Below are the records. Retype exactly the lines between the lines holding "quantify the proportion" and "earthquake.", inclusive.

START Information provided

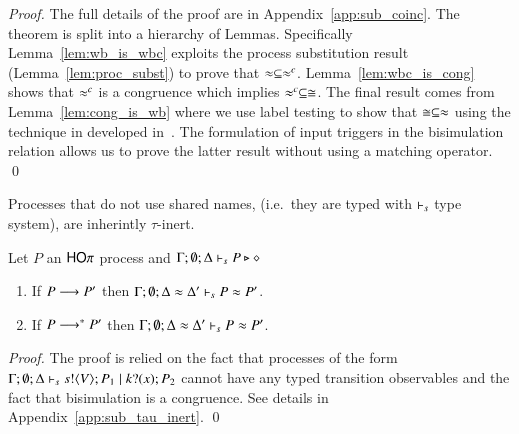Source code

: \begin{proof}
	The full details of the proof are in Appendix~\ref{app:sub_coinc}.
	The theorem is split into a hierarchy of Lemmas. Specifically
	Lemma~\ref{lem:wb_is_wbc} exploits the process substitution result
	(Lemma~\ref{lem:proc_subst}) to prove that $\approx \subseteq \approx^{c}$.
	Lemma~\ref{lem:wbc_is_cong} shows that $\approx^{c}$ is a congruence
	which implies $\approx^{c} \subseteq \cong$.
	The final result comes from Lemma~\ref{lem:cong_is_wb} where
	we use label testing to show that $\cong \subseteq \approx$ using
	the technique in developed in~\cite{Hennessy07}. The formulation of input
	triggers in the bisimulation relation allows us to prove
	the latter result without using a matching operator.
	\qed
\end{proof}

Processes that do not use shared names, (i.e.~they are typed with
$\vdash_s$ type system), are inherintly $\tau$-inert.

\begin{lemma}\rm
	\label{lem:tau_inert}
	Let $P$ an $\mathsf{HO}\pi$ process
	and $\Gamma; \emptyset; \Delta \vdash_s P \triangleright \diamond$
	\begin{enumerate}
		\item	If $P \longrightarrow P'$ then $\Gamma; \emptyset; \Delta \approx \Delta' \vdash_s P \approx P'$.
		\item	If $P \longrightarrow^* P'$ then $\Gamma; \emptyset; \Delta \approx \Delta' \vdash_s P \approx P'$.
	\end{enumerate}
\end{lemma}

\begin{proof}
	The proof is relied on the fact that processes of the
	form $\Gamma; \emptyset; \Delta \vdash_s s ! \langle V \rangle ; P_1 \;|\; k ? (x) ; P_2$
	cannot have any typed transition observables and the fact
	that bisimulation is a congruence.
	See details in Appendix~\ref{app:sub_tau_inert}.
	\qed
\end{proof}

END Information provided
START Information provided

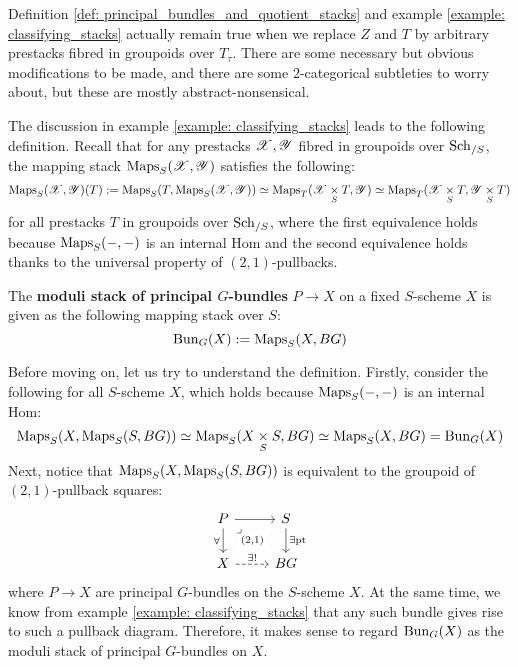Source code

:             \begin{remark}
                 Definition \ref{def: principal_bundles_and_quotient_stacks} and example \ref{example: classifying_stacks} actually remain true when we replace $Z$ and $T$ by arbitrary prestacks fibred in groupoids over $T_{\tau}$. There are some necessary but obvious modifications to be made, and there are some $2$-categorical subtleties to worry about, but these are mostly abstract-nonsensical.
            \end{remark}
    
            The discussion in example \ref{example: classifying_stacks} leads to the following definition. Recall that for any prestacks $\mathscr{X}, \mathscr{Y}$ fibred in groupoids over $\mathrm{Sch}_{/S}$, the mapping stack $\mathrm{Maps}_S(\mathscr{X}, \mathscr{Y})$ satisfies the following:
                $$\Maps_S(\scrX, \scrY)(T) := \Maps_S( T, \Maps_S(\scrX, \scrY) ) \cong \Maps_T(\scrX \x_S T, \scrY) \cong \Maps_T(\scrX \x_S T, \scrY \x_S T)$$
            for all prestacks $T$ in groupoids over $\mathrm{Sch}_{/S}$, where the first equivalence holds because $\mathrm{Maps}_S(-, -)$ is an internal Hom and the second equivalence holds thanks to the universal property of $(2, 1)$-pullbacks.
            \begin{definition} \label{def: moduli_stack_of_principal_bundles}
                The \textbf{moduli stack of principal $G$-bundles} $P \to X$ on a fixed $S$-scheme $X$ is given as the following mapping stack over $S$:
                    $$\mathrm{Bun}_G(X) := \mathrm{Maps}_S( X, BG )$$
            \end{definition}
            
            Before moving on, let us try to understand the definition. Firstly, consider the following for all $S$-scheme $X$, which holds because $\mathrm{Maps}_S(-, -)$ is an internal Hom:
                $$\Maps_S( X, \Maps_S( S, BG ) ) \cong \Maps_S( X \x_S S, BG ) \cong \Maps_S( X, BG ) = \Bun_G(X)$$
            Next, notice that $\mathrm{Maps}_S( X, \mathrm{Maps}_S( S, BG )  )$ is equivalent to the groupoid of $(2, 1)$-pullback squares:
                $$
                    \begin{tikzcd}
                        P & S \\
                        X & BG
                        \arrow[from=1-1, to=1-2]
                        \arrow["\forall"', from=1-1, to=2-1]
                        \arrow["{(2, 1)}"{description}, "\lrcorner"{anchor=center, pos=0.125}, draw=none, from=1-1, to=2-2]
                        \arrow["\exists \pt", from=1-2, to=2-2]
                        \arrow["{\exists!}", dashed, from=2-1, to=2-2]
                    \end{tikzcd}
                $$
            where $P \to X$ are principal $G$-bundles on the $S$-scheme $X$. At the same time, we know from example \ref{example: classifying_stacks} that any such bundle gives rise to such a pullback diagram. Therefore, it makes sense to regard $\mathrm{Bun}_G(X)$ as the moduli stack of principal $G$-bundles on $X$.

END Information provided
START Information provided

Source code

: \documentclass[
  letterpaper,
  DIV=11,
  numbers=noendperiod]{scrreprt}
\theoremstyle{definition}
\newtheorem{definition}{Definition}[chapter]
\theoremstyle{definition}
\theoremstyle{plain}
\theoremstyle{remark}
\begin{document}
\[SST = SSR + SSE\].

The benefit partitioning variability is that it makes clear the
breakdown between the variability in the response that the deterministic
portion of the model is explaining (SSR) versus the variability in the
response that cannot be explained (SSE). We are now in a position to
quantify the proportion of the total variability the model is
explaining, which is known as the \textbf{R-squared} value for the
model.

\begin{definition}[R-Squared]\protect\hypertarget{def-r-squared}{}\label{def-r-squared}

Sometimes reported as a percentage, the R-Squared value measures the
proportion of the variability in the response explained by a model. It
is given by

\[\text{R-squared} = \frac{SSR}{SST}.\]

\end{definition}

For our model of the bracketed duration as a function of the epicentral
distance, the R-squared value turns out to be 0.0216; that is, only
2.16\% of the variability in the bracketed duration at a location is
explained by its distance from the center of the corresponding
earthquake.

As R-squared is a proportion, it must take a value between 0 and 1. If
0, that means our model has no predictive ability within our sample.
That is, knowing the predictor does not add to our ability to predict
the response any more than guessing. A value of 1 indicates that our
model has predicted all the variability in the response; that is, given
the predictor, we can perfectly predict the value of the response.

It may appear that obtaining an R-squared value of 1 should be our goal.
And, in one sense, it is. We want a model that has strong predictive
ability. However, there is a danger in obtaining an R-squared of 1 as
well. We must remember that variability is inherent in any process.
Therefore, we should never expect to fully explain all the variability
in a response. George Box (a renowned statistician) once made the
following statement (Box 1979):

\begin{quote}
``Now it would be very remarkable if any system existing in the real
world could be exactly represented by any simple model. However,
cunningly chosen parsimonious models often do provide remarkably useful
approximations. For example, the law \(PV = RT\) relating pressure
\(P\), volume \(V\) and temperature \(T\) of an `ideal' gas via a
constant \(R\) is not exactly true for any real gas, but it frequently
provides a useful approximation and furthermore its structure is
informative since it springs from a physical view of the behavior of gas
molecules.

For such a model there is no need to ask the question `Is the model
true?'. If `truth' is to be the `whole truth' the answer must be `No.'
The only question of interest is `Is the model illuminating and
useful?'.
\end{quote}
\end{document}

END Information provided

§ Solution for this task
quantify the proportion of the total variability the model is
explaining, which is known as the \textbf{R-squared} value for the
model.

\begin{definition}[R-Squared]\protect\hypertarget{def-r-squared}{}\label{def-r-squared}

Sometimes reported as a percentage, the R-Squared value measures the
proportion of the variability in the response explained by a model. It
is given by

\[\text{R-squared} = \frac{SSR}{SST}.\]

\end{definition}

For our model of the bracketed duration as a function of the epicentral
distance, the R-squared value turns out to be 0.0216; that is, only
2.16\% of the variability in the bracketed duration at a location is
explained by its distance from the center of the corresponding
earthquake.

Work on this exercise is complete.